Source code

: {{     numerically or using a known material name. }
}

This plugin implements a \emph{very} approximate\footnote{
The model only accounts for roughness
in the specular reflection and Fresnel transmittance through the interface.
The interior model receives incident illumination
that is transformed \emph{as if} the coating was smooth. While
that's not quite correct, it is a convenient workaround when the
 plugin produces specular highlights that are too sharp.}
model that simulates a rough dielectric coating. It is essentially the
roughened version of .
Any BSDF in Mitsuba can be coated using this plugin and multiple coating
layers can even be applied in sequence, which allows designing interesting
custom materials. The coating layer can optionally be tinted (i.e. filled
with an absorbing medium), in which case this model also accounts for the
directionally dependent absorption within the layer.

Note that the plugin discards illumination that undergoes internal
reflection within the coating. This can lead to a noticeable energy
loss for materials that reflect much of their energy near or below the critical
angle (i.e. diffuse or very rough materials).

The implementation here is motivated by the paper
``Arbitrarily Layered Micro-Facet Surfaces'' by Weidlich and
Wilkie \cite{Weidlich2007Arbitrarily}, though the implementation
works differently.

+===+

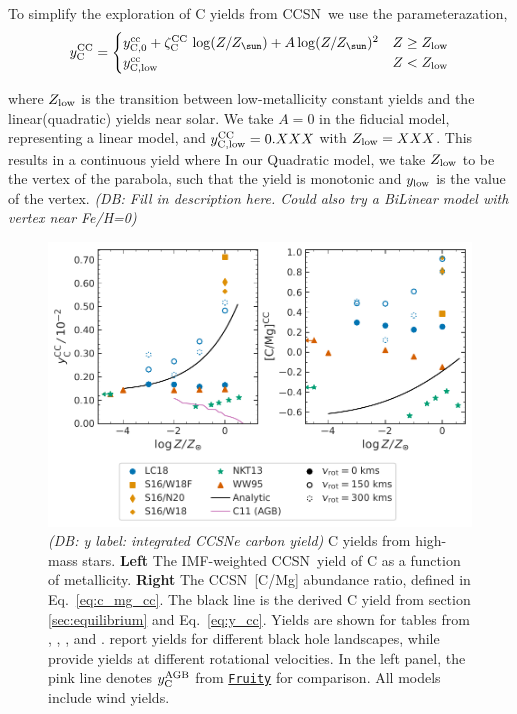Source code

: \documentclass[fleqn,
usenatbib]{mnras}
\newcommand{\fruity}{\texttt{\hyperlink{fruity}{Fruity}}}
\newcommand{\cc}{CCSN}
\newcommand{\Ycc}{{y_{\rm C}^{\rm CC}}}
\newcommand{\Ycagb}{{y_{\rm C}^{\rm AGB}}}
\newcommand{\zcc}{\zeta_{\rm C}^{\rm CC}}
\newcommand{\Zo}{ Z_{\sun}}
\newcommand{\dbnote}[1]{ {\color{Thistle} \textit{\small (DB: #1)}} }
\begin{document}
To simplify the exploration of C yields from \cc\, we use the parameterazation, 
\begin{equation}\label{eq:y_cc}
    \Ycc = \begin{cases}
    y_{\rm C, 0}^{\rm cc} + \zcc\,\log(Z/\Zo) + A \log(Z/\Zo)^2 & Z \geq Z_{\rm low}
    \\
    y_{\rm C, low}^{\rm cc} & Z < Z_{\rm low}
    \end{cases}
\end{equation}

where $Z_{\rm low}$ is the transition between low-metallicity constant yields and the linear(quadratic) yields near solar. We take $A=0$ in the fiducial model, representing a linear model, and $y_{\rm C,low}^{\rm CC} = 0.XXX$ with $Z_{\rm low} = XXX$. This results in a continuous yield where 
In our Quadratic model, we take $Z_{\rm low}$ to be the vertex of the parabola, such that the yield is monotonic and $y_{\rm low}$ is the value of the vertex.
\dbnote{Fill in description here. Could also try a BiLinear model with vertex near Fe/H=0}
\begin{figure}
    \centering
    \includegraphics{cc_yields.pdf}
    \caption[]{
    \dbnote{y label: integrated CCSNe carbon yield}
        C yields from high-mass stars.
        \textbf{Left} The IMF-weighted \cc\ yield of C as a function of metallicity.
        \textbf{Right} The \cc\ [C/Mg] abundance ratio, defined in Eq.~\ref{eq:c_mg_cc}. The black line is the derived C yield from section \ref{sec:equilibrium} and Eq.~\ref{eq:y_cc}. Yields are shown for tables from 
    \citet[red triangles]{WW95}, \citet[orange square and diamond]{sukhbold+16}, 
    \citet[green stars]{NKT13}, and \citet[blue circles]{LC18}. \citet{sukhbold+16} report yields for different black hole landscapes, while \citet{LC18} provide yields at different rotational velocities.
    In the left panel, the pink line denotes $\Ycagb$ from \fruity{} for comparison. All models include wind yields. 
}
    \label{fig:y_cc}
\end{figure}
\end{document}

+===+

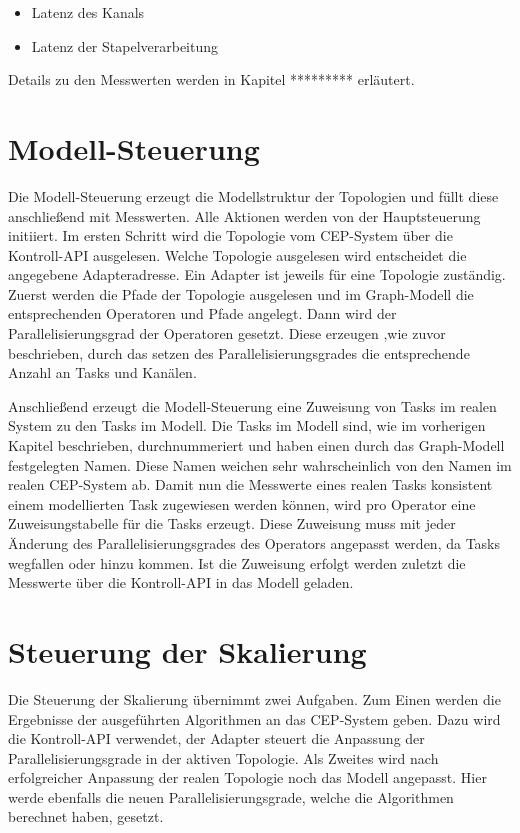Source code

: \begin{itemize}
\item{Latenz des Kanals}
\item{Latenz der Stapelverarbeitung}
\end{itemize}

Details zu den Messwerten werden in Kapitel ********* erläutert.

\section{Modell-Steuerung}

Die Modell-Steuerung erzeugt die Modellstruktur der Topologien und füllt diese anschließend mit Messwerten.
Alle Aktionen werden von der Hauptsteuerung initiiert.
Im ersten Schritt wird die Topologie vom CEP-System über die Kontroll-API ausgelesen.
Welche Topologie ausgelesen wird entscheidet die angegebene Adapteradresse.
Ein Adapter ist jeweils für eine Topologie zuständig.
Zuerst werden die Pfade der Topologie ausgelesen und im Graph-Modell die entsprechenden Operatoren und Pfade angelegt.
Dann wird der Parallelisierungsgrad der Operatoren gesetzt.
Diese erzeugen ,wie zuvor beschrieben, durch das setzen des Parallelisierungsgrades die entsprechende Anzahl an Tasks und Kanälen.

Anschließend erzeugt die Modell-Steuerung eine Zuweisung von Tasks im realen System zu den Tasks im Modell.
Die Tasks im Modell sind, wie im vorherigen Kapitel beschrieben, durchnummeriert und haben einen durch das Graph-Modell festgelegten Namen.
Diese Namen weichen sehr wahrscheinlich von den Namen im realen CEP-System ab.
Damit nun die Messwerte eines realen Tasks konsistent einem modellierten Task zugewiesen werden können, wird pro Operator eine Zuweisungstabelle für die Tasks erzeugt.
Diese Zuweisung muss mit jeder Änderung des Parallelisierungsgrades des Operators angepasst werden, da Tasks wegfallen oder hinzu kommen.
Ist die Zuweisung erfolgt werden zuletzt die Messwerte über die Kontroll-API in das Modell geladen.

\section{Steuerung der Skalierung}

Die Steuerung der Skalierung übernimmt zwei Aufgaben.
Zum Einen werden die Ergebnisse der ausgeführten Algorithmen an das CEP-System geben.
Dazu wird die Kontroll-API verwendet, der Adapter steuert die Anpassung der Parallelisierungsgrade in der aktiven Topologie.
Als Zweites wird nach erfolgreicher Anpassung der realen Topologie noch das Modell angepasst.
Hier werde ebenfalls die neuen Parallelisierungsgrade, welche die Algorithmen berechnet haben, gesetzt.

+===+

What is expected:
Write out, from the lines above, only those from the line with "label: integrated CCSNe" to the line with "for tables from", exactly as given, including the first and the last.

Response below:
    \dbnote{y label: integrated CCSNe carbon yield}
        C yields from high-mass stars.
        \textbf{Left} The IMF-weighted \cc\ yield of C as a function of metallicity.
        \textbf{Right} The \cc\ [C/Mg] abundance ratio, defined in Eq.~\ref{eq:c_mg_cc}. The black line is the derived C yield from section \ref{sec:equilibrium} and Eq.~\ref{eq:y_cc}. Yields are shown for tables from 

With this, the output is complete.